→ **The input**
+---+
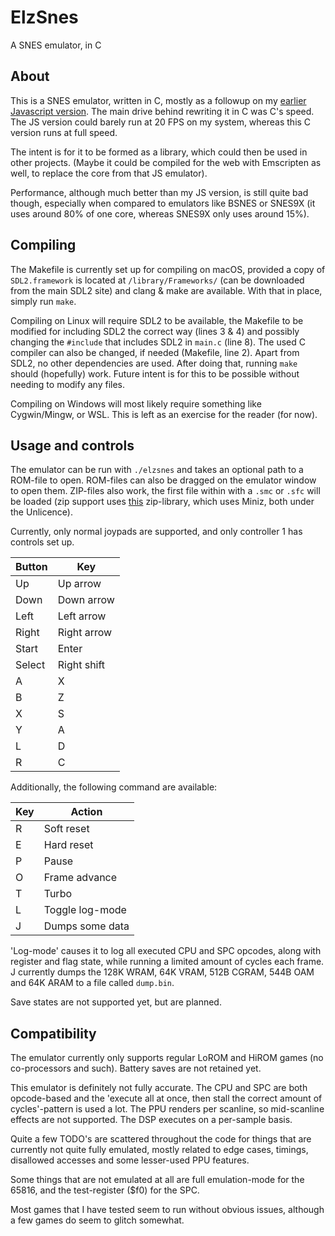 # ElzSnes
A SNES emulator, in C

## About

This is a SNES emulator, written in C, mostly as a followup on my [earlier Javascript version](https://github.com/elzo-d/SnesJs). The main drive behind rewriting it in C was C's speed. The JS version could barely run at 20 FPS on my system, whereas this C version runs at full speed.

The intent is for it to be formed as a library, which could then be used in other projects. (Maybe it could be compiled for the web with Emscripten as well, to replace the core from that JS emulator).

Performance, although much better than my JS version, is still quite bad though, especially when compared to emulators like BSNES or SNES9X (it uses around 80% of one core, whereas SNES9X only uses around 15%).

## Compiling

The Makefile is currently set up for compiling on macOS, provided a copy of `SDL2.framework` is located at `/library/Frameworks/` (can be downloaded from the main SDL2 site) and clang & make are available. With that in place, simply run `make`.

Compiling on Linux will require SDL2 to be available, the Makefile to be modified for including SDL2 the correct way (lines 3 & 4) and possibly changing the `#include` that includes SDL2 in `main.c` (line 8). The used C compiler can also be changed, if needed (Makefile, line 2). Apart from SDL2, no other dependencies are used. After doing that, running `make` should (hopefully) work. Future intent is for this to be possible without needing to modify any files.

Compiling on Windows will most likely require something like Cygwin/Mingw, or WSL. This is left as an exercise for the reader (for now).

## Usage and controls

The emulator can be run with `./elzsnes` and takes an optional path to a ROM-file to open. ROM-files can also be dragged on the emulator window to open them. ZIP-files also work, the first file within with a `.smc` or `.sfc` will be loaded (zip support uses [this](https://github.com/kuba--/zip) zip-library, which uses Miniz, both under the Unlicence).

Currently, only normal joypads are supported, and only controller 1 has controls set up.

| Button | Key         |
| ------ | ----------- |
| Up     | Up arrow    |
| Down   | Down arrow  |
| Left   | Left arrow  |
| Right  | Right arrow |
| Start  | Enter       |
| Select | Right shift |
| A      | X           |
| B      | Z           |
| X      | S           |
| Y      | A           |
| L      | D           |
| R      | C           |

Additionally, the following command are available:

| Key | Action          |
| --- | --------------- |
| R   | Soft reset      |
| E   | Hard reset      |
| P   | Pause           |
| O   | Frame advance   |
| T   | Turbo           |
| L   | Toggle log-mode |
| J   | Dumps some data |

'Log-mode' causes it to log all executed CPU and SPC opcodes, along with register and flag state, while running a limited amount of cycles each frame.
J currently dumps the 128K WRAM, 64K VRAM, 512B CGRAM, 544B OAM and 64K ARAM to a file called `dump.bin`.

Save states are not supported yet, but are planned.

## Compatibility

The emulator currently only supports regular LoROM and HiROM games (no co-processors and such).
Battery saves are not retained yet.

This emulator is definitely not fully accurate. The CPU and SPC are both opcode-based and the 'execute all at once, then stall the correct amount of cycles'-pattern is used a lot. The PPU renders per scanline, so mid-scanline effects are not supported. The DSP executes on a per-sample basis.

Quite a few TODO's are scattered throughout the code for things that are currently not quite fully emulated, mostly related to edge cases, timings, disallowed accesses and some lesser-used PPU features.

Some things that are not emulated at all are full emulation-mode for the 65816, and the test-register ($f0) for the SPC.

Most games that I have tested seem to run without obvious issues, although a few games do seem to glitch somewhat.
+---+
→ **Your objective**
In the lines above, locate the string "amount". Copy every line where it occurs.

→ **Task solution**
'Log-mode' causes it to log all executed CPU and SPC opcodes, along with register and flag state, while running a limited amount of cycles each frame.
This emulator is definitely not fully accurate. The CPU and SPC are both opcode-based and the 'execute all at once, then stall the correct amount of cycles'-pattern is used a lot. The PPU renders per scanline, so mid-scanline effects are not supported. The DSP executes on a per-sample basis.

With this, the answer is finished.